Thanks for this. I've been using Sufferfest and doing almost an inverted pyramid (or diamond?), and after *checks calendar* about 8 weeks of 2/1s, I'm struggling with motivation and possibly plateaued. And my maximal aerobic--even though the workouts are heavy on that--has diminished from my peak a year ago when I was winning hill climb races on Zwift.
Have done the 80/20 device for three years now - no improvement. Doing less Zone 2, more harder work helped me to get better. Time crunched, 8 hours per week.
I wish you’d just linked Dylan Johnson. There are plenty of studies that look at ‘80:20’ work (be it pyramidal or polarized), and a fair amount of them are done in 6-8hr/wk training sessions. Sweet spot/intervals/threshold sessions activate the autonomic nervous system and delay recovery beyond the physical exertion you have. There is no good reason/logic/evidence to not do a large amount of ‘zone 2’ (5 zone model) work if you want to get the best out of your training. Closer to race season, more ‘specificity’ is important depending on what you’re doing, but you should still be doing largely zone 2 work. Sadly there is not one study specifically quoted or referenced in this video…
Zone 2 Base training is much more about maximizing stroke volume at an intensity that minimizes fatigue than mitochondria. The muscles can only use the oxygen the heart can deliver. Non athletes are better off with upper Zone 2 and some Zone 3.
I’m lucky (or stupid) I got one coach so he do my plan. I’m actually will compete T100 next season, so it’s not IM distance. So when I suffer in Zwift I feel stupid that I really pay money for this suffering, but when I see the results I’m happy. I’m 58 years old and ag since many years. It seems that I got one mix of different of lower and higher intensity. We training in blocks now around three weeks tougher blocks, and than we got one recovery block around 5 days with shorter and easier training. Strength training 😝, more than ever, two heavy workouts per week 2x1 h and two easy short workouts 15-30 min coordination strength/week. (Time for the heavy one right now) Now something totally different- I wonder Mark, how it goes for the guy you learned to swim? I also wonder how it goes for the group of new beginner runners, them who run 5 k . Do they still running/training? // Marie-Louise
I stared training this after 2-3 yrs of being a couch potato and reduced my 5k time from 35 to 26 mins, while my max hr is really high and I can maintain 200+ bpm for more than 5 minutes but my running time won't go down because of my trashy aerobic capacity although I think I can push harder but don't think it will be safe so I think zone 2 training is really important hence started zone 2 running from this month. Right now my VO2 max is 46 ( reduced from 47 after 2 month not running due to patella tendon injury).
if u want to live long u dont train at all :) just let your body adapt to all situations you dont need any muscle or anything extra .. it just is more weight for your heart
Base training also helps the musculoskeletal system gently and gradually build the strength to sustain higher intensities without getting hurt! The more the better, why not!
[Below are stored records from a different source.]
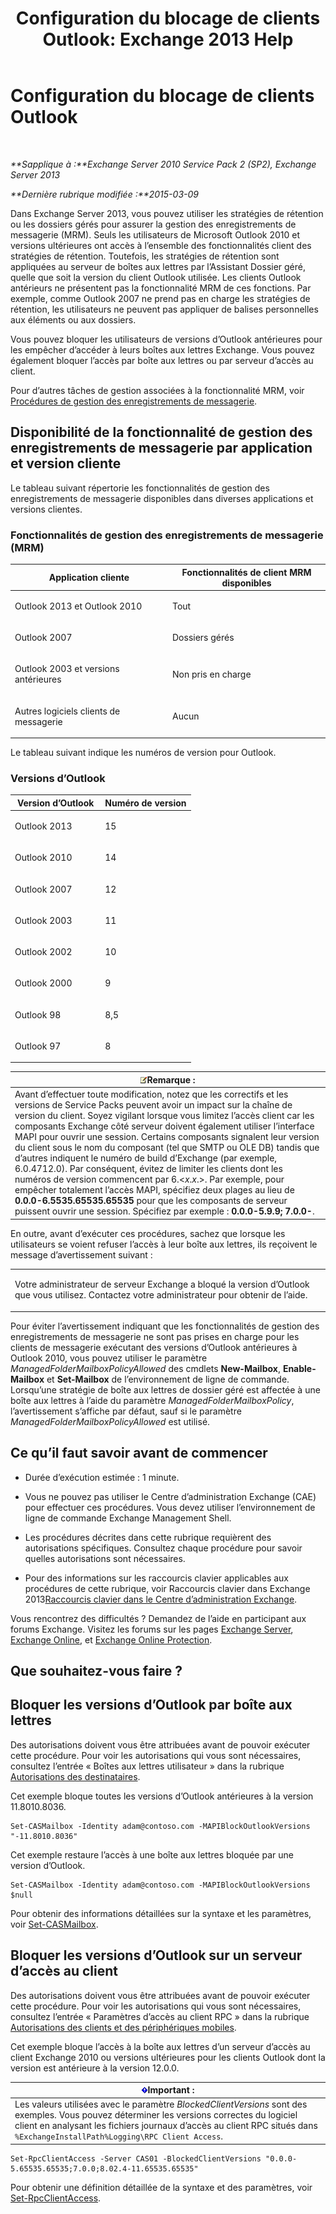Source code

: ﻿---
title: 'Configuration du blocage de clients Outlook: Exchange 2013 Help'
TOCTitle: Configuration du blocage de clients Outlook
ms:assetid: 3a579c83-8bc7-4adc-a25c-8eb6eed7220c
ms:mtpsurl: https://technet.microsoft.com/fr-fr/library/Dd335207(v=EXCHG.150)
ms:contentKeyID: 51407173
ms.date: 04/24/2018
mtps_version: v=EXCHG.150
ms.translationtype: HT
---

# Configuration du blocage de clients Outlook

 

_**Sapplique à :**Exchange Server 2010 Service Pack 2 (SP2), Exchange Server 2013_

_**Dernière rubrique modifiée :**2015-03-09_

Dans Exchange Server 2013, vous pouvez utiliser les stratégies de rétention ou les dossiers gérés pour assurer la gestion des enregistrements de messagerie (MRM). Seuls les utilisateurs de Microsoft Outlook 2010 et versions ultérieures ont accès à l’ensemble des fonctionnalités client des stratégies de rétention. Toutefois, les stratégies de rétention sont appliquées au serveur de boîtes aux lettres par l’Assistant Dossier géré, quelle que soit la version du client Outlook utilisée. Les clients Outlook antérieurs ne présentent pas la fonctionnalité MRM de ces fonctions. Par exemple, comme Outlook 2007 ne prend pas en charge les stratégies de rétention, les utilisateurs ne peuvent pas appliquer de balises personnelles aux éléments ou aux dossiers.

Vous pouvez bloquer les utilisateurs de versions d’Outlook antérieures pour les empêcher d’accéder à leurs boîtes aux lettres Exchange. Vous pouvez également bloquer l’accès par boîte aux lettres ou par serveur d’accès au client.

Pour d’autres tâches de gestion associées à la fonctionnalité MRM, voir [Procédures de gestion des enregistrements de messagerie](messaging-records-management-procedures-exchange-2013-help.md).

## Disponibilité de la fonctionnalité de gestion des enregistrements de messagerie par application et version cliente

Le tableau suivant répertorie les fonctionnalités de gestion des enregistrements de messagerie disponibles dans diverses applications et versions clientes.

### Fonctionnalités de gestion des enregistrements de messagerie (MRM)

<table>
<colgroup>
<col style="width: 50%" />
<col style="width: 50%" />
</colgroup>
<thead>
<tr class="header">
<th>Application cliente</th>
<th>Fonctionnalités de client MRM disponibles</th>
</tr>
</thead>
<tbody>
<tr class="odd">
<td><p>Outlook 2013 et Outlook 2010</p></td>
<td><p>Tout</p></td>
</tr>
<tr class="even">
<td><p>Outlook 2007</p></td>
<td><p>Dossiers gérés</p></td>
</tr>
<tr class="odd">
<td><p>Outlook 2003 et versions antérieures</p></td>
<td><p>Non pris en charge</p></td>
</tr>
<tr class="even">
<td><p>Autres logiciels clients de messagerie</p></td>
<td><p>Aucun</p></td>
</tr>
</tbody>
</table>


Le tableau suivant indique les numéros de version pour Outlook.

### Versions d’Outlook

<table>
<colgroup>
<col style="width: 50%" />
<col style="width: 50%" />
</colgroup>
<thead>
<tr class="header">
<th>Version d’Outlook</th>
<th>Numéro de version</th>
</tr>
</thead>
<tbody>
<tr class="odd">
<td><p>Outlook 2013</p></td>
<td><p>15</p></td>
</tr>
<tr class="even">
<td><p>Outlook 2010</p></td>
<td><p>14</p></td>
</tr>
<tr class="odd">
<td><p>Outlook 2007</p></td>
<td><p>12</p></td>
</tr>
<tr class="even">
<td><p>Outlook 2003</p></td>
<td><p>11</p></td>
</tr>
<tr class="odd">
<td><p>Outlook 2002</p></td>
<td><p>10</p></td>
</tr>
<tr class="even">
<td><p>Outlook 2000</p></td>
<td><p>9</p></td>
</tr>
<tr class="odd">
<td><p>Outlook 98</p></td>
<td><p>8,5</p></td>
</tr>
<tr class="even">
<td><p>Outlook 97</p></td>
<td><p>8</p></td>
</tr>
</tbody>
</table>


<table>
<thead>
<tr class="header">
<th><img src="images/JJ159664.note(EXCHG.150).gif" title="Remarque" alt="Remarque" />Remarque :</th>
</tr>
</thead>
<tbody>
<tr class="odd">
<td>Avant d’effectuer toute modification, notez que les correctifs et les versions de Service Packs peuvent avoir un impact sur la chaîne de version du client. Soyez vigilant lorsque vous limitez l’accès client car les composants Exchange côté serveur doivent également utiliser l’interface MAPI pour ouvrir une session. Certains composants signalent leur version du client sous le nom du composant (tel que SMTP ou OLE DB) tandis que d’autres indiquent le numéro de build d’Exchange (par exemple, 6.0.4712.0). Par conséquent, évitez de limiter les clients dont les numéros de version commencent par 6.&lt;<em>x</em>.<em>x</em>.&gt;. Par exemple, pour empêcher totalement l’accès MAPI, spécifiez deux plages au lieu de <strong>0.0.0-6.5535.65535.65535</strong> pour que les composants de serveur puissent ouvrir une session. Spécifiez par exemple : <strong>0.0.0-5.9.9; 7.0.0-</strong>.</td>
</tr>
</tbody>
</table>


En outre, avant d’exécuter ces procédures, sachez que lorsque les utilisateurs se voient refuser l’accès à leur boîte aux lettres, ils reçoivent le message d’avertissement suivant :


<table>
<colgroup>
<col style="width: 100%" />
</colgroup>
<tbody>
<tr class="odd">
<td><p>Votre administrateur de serveur Exchange a bloqué la version d’Outlook que vous utilisez. Contactez votre administrateur pour obtenir de l’aide.</p></td>
</tr>
</tbody>
</table>


Pour éviter l’avertissement indiquant que les fonctionnalités de gestion des enregistrements de messagerie ne sont pas prises en charge pour les clients de messagerie exécutant des versions d’Outlook antérieures à Outlook 2010, vous pouvez utiliser le paramètre *ManagedFolderMailboxPolicyAllowed* des cmdlets **New-Mailbox**, **Enable-Mailbox** et **Set-Mailbox** de l’environnement de ligne de commande. Lorsqu’une stratégie de boîte aux lettres de dossier géré est affectée à une boîte aux lettres à l’aide du paramètre *ManagedFolderMailboxPolicy*, l’avertissement s’affiche par défaut, sauf si le paramètre *ManagedFolderMailboxPolicyAllowed* est utilisé.

## Ce qu’il faut savoir avant de commencer

  - Durée d’exécution estimée : 1 minute.

  - Vous ne pouvez pas utiliser le Centre d’administration Exchange (CAE) pour effectuer ces procédures. Vous devez utiliser l’environnement de ligne de commande Exchange Management Shell.

  - Les procédures décrites dans cette rubrique requièrent des autorisations spécifiques. Consultez chaque procédure pour savoir quelles autorisations sont nécessaires.

  - Pour des informations sur les raccourcis clavier applicables aux procédures de cette rubrique, voir Raccourcis clavier dans Exchange 2013[Raccourcis clavier dans le Centre d’administration Exchange](keyboard-shortcuts-in-the-exchange-admin-center-exchange-online-protection-help.md).

Vous rencontrez des difficultés ? Demandez de l’aide en participant aux forums Exchange. Visitez les forums sur les pages [Exchange Server](https://go.microsoft.com/fwlink/p/?linkid=60612), [Exchange Online](https://go.microsoft.com/fwlink/p/?linkid=267542), et [Exchange Online Protection](https://go.microsoft.com/fwlink/p/?linkid=285351).

## Que souhaitez-vous faire ?

## Bloquer les versions d’Outlook par boîte aux lettres

Des autorisations doivent vous être attribuées avant de pouvoir exécuter cette procédure. Pour voir les autorisations qui vous sont nécessaires, consultez l’entrée « Boîtes aux lettres utilisateur » dans la rubrique [Autorisations des destinataires](recipients-permissions-exchange-2013-help.md).

Cet exemple bloque toutes les versions d’Outlook antérieures à la version 11.8010.8036.

    Set-CASMailbox -Identity adam@contoso.com -MAPIBlockOutlookVersions "-11.8010.8036"

Cet exemple restaure l’accès à une boîte aux lettres bloquée par une version d’Outlook.

    Set-CASMailbox -Identity adam@contoso.com -MAPIBlockOutlookVersions $null

Pour obtenir des informations détaillées sur la syntaxe et les paramètres, voir [Set-CASMailbox](https://technet.microsoft.com/fr-fr/library/bb125264\(v=exchg.150\)).

## Bloquer les versions d’Outlook sur un serveur d’accès au client

Des autorisations doivent vous être attribuées avant de pouvoir exécuter cette procédure. Pour voir les autorisations qui vous sont nécessaires, consultez l’entrée « Paramètres d’accès au client RPC » dans la rubrique [Autorisations des clients et des périphériques mobiles](clients-and-mobile-devices-permissions-exchange-2013-help.md).

Cet exemple bloque l’accès à la boîte aux lettres d’un serveur d’accès au client Exchange 2010 ou versions ultérieures pour les clients Outlook dont la version est antérieure à la version 12.0.0.

<table>
<thead>
<tr class="header">
<th><img src="images/JJ159813.important(EXCHG.150).gif" title="Important" alt="Important" />Important :</th>
</tr>
</thead>
<tbody>
<tr class="odd">
<td>Les valeurs utilisées avec le paramètre <em>BlockedClientVersions</em> sont des exemples. Vous pouvez déterminer les versions correctes du logiciel client en analysant les fichiers journaux d’accès au client RPC situés dans <code>%ExchangeInstallPath%Logging\RPC Client Access</code>.</td>
</tr>
</tbody>
</table>


    Set-RpcClientAccess -Server CAS01 -BlockedClientVersions "0.0.0-5.65535.65535;7.0.0;8.02.4-11.65535.65535"

Pour obtenir une définition détaillée de la syntaxe et des paramètres, voir [Set-RpcClientAccess](https://technet.microsoft.com/fr-fr/library/dd351072\(v=exchg.150\)).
This video makes it sound like it's not important, can give ppl the wrong impression
My experience is that zone 2 training in a 80/20-manner (bipolar approach) did not help me much. I accumulate too much base training but not enough medium and high intensity. For me it is better to have interval and tempo sessions within the week and a long run on the weekend. I am sure it is different, when you are a pro athlete with 2 training sessions per day. Then of course you have to do more base training, just to get a little regeneration. But this probably does not count for a hobby athlete. We have less sessions and it is way more important to spend the little time we have in a quality way to get the most out of it, not just to aggregate volume...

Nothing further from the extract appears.